About this task
What you output must be the exact lines from the first line of the data through the one holding "635 Comments - Top position achieved: 1", with no pictures.

Materials provided
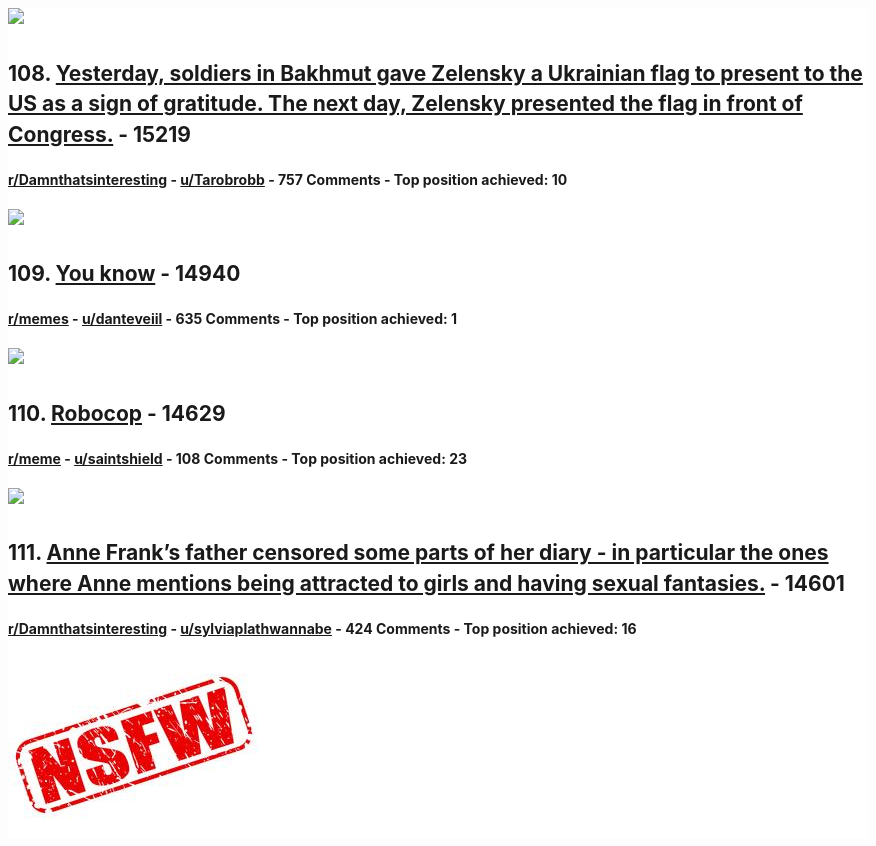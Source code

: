 <a href="https://sports.yahoo.com/ukrainian-troops-uncover-ancient-roman-211200158.html"><img src="https://b.thumbs.redditmedia.com/GE_2pOCpzUEMZ0VGWAdu_gYnzhV6jodgJblwLbFWMkI.jpg"></img></a>

## 108. [Yesterday, soldiers in Bakhmut gave Zelensky a Ukrainian flag to present to the US as a sign of gratitude. The next day, Zelensky presented the flag in front of Congress.](http://reddit.com/r/Damnthatsinteresting/comments/zs8g6d/yesterday_soldiers_in_bakhmut_gave_zelensky_a/) - 15219
#### [r/Damnthatsinteresting](http://reddit.com/r/Damnthatsinteresting) - [u/Tarobrobb](http://reddit.com/u/Tarobrobb) - 757 Comments - Top position achieved: 10

<a href="https://v.redd.it/emiuy7w6be7a1"><img src="https://a.thumbs.redditmedia.com/0J9EcEz_3PPyXx2ZYeW9rFdimcc-w3KbQ76SNW9IhH0.jpg"></img></a>

## 109. [You know](http://reddit.com/r/memes/comments/zshrba/you_know/) - 14940
#### [r/memes](http://reddit.com/r/memes) - [u/danteveiil](http://reddit.com/u/danteveiil) - 635 Comments - Top position achieved: 1

<a href="https://i.redd.it/e43a0m2g3f7a1.jpg"><img src="https://b.thumbs.redditmedia.com/Cz6uHUg3ZO7IHIAhLdPC8tmyY9D-6N2llQYo2oern7E.jpg"></img></a>

## 110. [Robocop](http://reddit.com/r/meme/comments/zsuwdw/robocop/) - 14629
#### [r/meme](http://reddit.com/r/meme) - [u/saintshield](http://reddit.com/u/saintshield) - 108 Comments - Top position achieved: 23

<a href="https://i.redd.it/z88fvjjtnj7a1.jpg"><img src="https://b.thumbs.redditmedia.com/ivY-QIhB9INNMeNHHbi0n9M5JynnEDeYM6jOqd2hADo.jpg"></img></a>

## 111. [Anne Frank’s father censored some parts of her diary - in particular the ones where Anne mentions being attracted to girls and having sexual fantasies.](http://reddit.com/r/Damnthatsinteresting/comments/zsdldb/anne_franks_father_censored_some_parts_of_her/) - 14601
#### [r/Damnthatsinteresting](http://reddit.com/r/Damnthatsinteresting) - [u/sylviaplathwannabe](http://reddit.com/u/sylviaplathwannabe) - 424 Comments - Top position achieved: 16

<a href="https://i.redd.it/iajht076hf7a1.jpg"><img src="https://github.com/mgerb/top-of-reddit/raw/master/nsfw.jpg"></img></a>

Response
Source code

: <a href="https://sports.yahoo.com/ukrainian-troops-uncover-ancient-roman-211200158.html"><img src="https://b.thumbs.redditmedia.com/GE_2pOCpzUEMZ0VGWAdu_gYnzhV6jodgJblwLbFWMkI.jpg"></img></a>

## 108. [Yesterday, soldiers in Bakhmut gave Zelensky a Ukrainian flag to present to the US as a sign of gratitude. The next day, Zelensky presented the flag in front of Congress.](http://reddit.com/r/Damnthatsinteresting/comments/zs8g6d/yesterday_soldiers_in_bakhmut_gave_zelensky_a/) - 15219
#### [r/Damnthatsinteresting](http://reddit.com/r/Damnthatsinteresting) - [u/Tarobrobb](http://reddit.com/u/Tarobrobb) - 757 Comments - Top position achieved: 10

<a href="https://v.redd.it/emiuy7w6be7a1"><img src="https://a.thumbs.redditmedia.com/0J9EcEz_3PPyXx2ZYeW9rFdimcc-w3KbQ76SNW9IhH0.jpg"></img></a>

## 109. [You know](http://reddit.com/r/memes/comments/zshrba/you_know/) - 14940
#### [r/memes](http://reddit.com/r/memes) - [u/danteveiil](http://reddit.com/u/danteveiil) - 635 Comments - Top position achieved: 1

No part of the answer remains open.